An organization receives a legal hold notice regarding pending litigation. The IT department is instructed to preserve all relevant electronically stored information. What is the primary action the IT department should take?
This preserves the data as required by the legal hold.
Why this answer
The primary action is to place a legal hold on relevant data and suspend routine deletion policies. This ensures that all potentially relevant electronically stored information (ESI) is preserved in its current state, preventing spoliation and compliance with the legal hold notice. Suspending deletion policies stops automated processes like email purge jobs or document retention schedules from destroying evidence, which is a foundational step in the e-discovery process.
Exam trap
EC-Council often tests the misconception that the immediate response to a legal hold is to create forensic images of all systems, but the correct first step is to suspend deletion policies to prevent data loss before any imaging or collection occurs.

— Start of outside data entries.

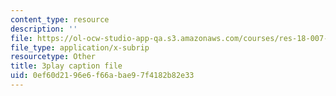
 ```yaml
---
content_type: resource
description: ''
file: https://ol-ocw-studio-app-qa.s3.amazonaws.com/courses/res-18-007-calculus-revisited-multivariable-calculus-fall-2011/0ef60d2196e6f66abae97f4182b82e33_MfN1lqArwAg.srt
file_type: application/x-subrip
resourcetype: Other
title: 3play caption file
uid: 0ef60d21-96e6-f66a-bae9-7f4182b82e33
---
```

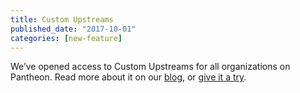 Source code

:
 ```yaml
---
title: Custom Upstreams
published_date: "2017-10-01"
categories: [new-feature]
---
```

We’ve opened access to Custom Upstreams for all organizations on Pantheon. Read more about it on our [blog](https://pantheon.io/blog/announcing-new-pantheon-upstream-workflow), or [give it a try](/guides/custom-upstream).
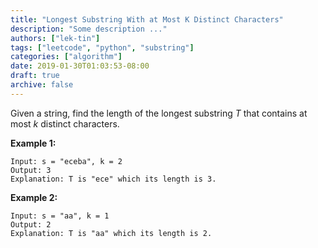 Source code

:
 ```yaml
---
title: "Longest Substring With at Most K Distinct Characters"
description: "Some description ..."
authors: ["lek-tin"]
tags: ["leetcode", "python", "substring"]
categories: ["algorithm"]
date: 2019-01-30T01:03:53-08:00
draft: true
archive: false
---
```

Given a string, find the length of the longest substring _T_ that contains at most _k_ distinct characters.

**Example 1:**
```
Input: s = "eceba", k = 2
Output: 3
Explanation: T is "ece" which its length is 3.
```
**Example 2:**
```
Input: s = "aa", k = 1
Output: 2
Explanation: T is "aa" which its length is 2.
```

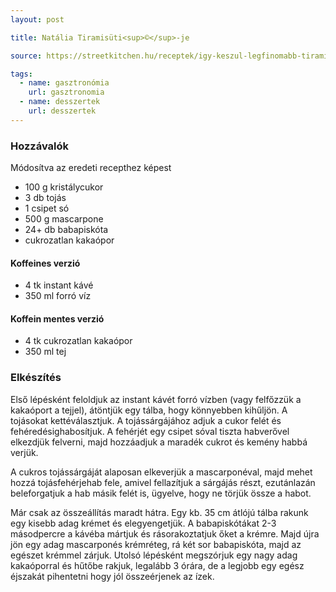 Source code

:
 ```yaml
---
layout: post

title: Natália Tiramisüti<sup>©</sup>-je

source: https://streetkitchen.hu/receptek/igy-keszul-legfinomabb-tiramisu/

tags:
  - name: gasztronómia
    url: gasztronomia
  - name: desszertek
    url: desszertek
---
```


### Hozzávalók
Módosítva az eredeti recepthez képest

 - 100 g kristálycukor
 - 3 db tojás
 - 1 csipet só
 - 500 g mascarpone
 - 24+ db babapiskóta
 - cukrozatlan kakaópor

#### Koffeines verzió
 - 4 tk instant kávé
 - 350 ml forró víz

#### Koffein mentes verzió
 - 4 tk cukrozatlan kakaópor
 - 350 ml tej


### Elkészítés
Első lépésként feloldjuk az instant kávét forró vízben (vagy felfőzzük a
kakaóport a tejjel), átöntjük egy tálba, hogy könnyebben kihűljön. A tojásokat
kettéválasztjuk. A tojássárgájához adjuk a cukor felét és
fehéredésighabosítjuk. A fehérjét egy csipet sóval tiszta habverővel elkezdjük
felverni, majd hozzáadjuk a maradék cukrot és kemény habbá verjük.

A cukros tojássárgáját alaposan elkeverjük a mascarponéval, majd mehet hozzá
tojásfehérjehab fele, amivel fellazítjuk a sárgájás részt, ezutánlazán 
beleforgatjuk a hab másik felét is, ügyelve, hogy ne törjük össze a habot.

Már csak az összeállítás maradt hátra. Egy kb. 35 cm átlójú tálba rakunk egy
kisebb adag krémet és elegyengetjük. A babapiskótákat 2-3 másodpercre a kávéba
mártjuk és rásorakoztatjuk őket a krémre. Majd újra jön egy adag mascarponés
krémréteg, rá két sor babapiskóta, majd az egészet krémmel zárjuk. Utolsó
lépésként megszórjuk egy nagy adag kakaóporral és hűtőbe rakjuk, legalább 3
órára, de a legjobb egy egész éjszakát pihentetni hogy jól összeérjenek az
ízek.
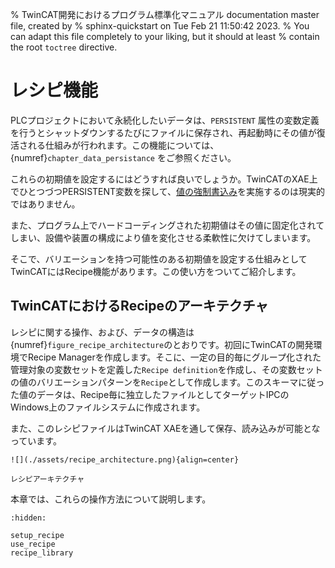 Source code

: % TwinCAT開発におけるプログラム標準化マニュアル documentation master file, created by
%  sphinx-quickstart on Tue Feb 21 11:50:42 2023.
%   You can adapt this file completely to your liking, but it should at least
%   contain the root `toctree` directive.

# レシピ機能

PLCプロジェクトにおいて永続化したいデータは、`PERSISTENT` 属性の変数定義を行うとシャットダウンするたびにファイルに保存され、再起動時にその値が復活される仕組みが行われます。この機能については、{numref}`chapter_data_persistance` をご参照ください。

これらの初期値を設定するにはどうすれば良いでしょうか。TwinCATのXAE上でひとつづつPERSISTENT変数を探して、[値の強制書込み](https://infosys.beckhoff.com/content/1033/tc3_plc_intro/2527602315.html?id=494443402436376356)を実施するのは現実的ではありません。

また、プログラム上でハードコーディングされた初期値はその値に固定化されてしまい、設備や装置の構成により値を変化させる柔軟性に欠けてしまいます。

そこで、バリエーションを持つ可能性のある初期値を設定する仕組みとしてTwinCATにはRecipe機能があります。この使い方をついてご紹介します。

## TwinCATにおけるRecipeのアーキテクチャ

レシピに関する操作、および、データの構造は{numref}`figure_recipe_architecture`のとおりです。初回にTwinCATの開発環境でRecipe Managerを作成します。そこに、一定の目的毎にグループ化された管理対象の変数セットを定義した`Recipe definition`を作成し、その変数セットの値のバリエーションパターンを`Recipe`として作成します。このスキーマに従った値のデータは、Recipe毎に独立したファイルとしてターゲットIPCのWindows上のファイルシステムに作成されます。

また、このレシピファイルはTwinCAT XAEを通して保存、読み込みが可能となっています。

```{figure-md} figure_recipe_architecture
![](./assets/recipe_architecture.png){align=center}

レシピアーキテクチャ
```

本章では、これらの操作方法について説明します。

```{toctree}
:hidden:

setup_recipe
use_recipe
recipe_library
```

How to eliminate wrong answers
Option B is wrong because ignoring the notice and continuing normal operations would constitute spoliation of evidence, violating the legal hold and potentially leading to severe legal sanctions, including adverse inference instructions or monetary penalties. Option C is wrong because creating a forensic image of all servers immediately is an overreaction and not the first step; imaging is a preservation technique but should be targeted and performed after identifying the scope of relevant data, not indiscriminately across all servers, which is disruptive and unnecessary. Option D is wrong because permanently deleting all emails older than 30 days is the exact opposite of preservation; it would destroy potentially relevant ESI and directly violate the legal hold, risking spoliation charges.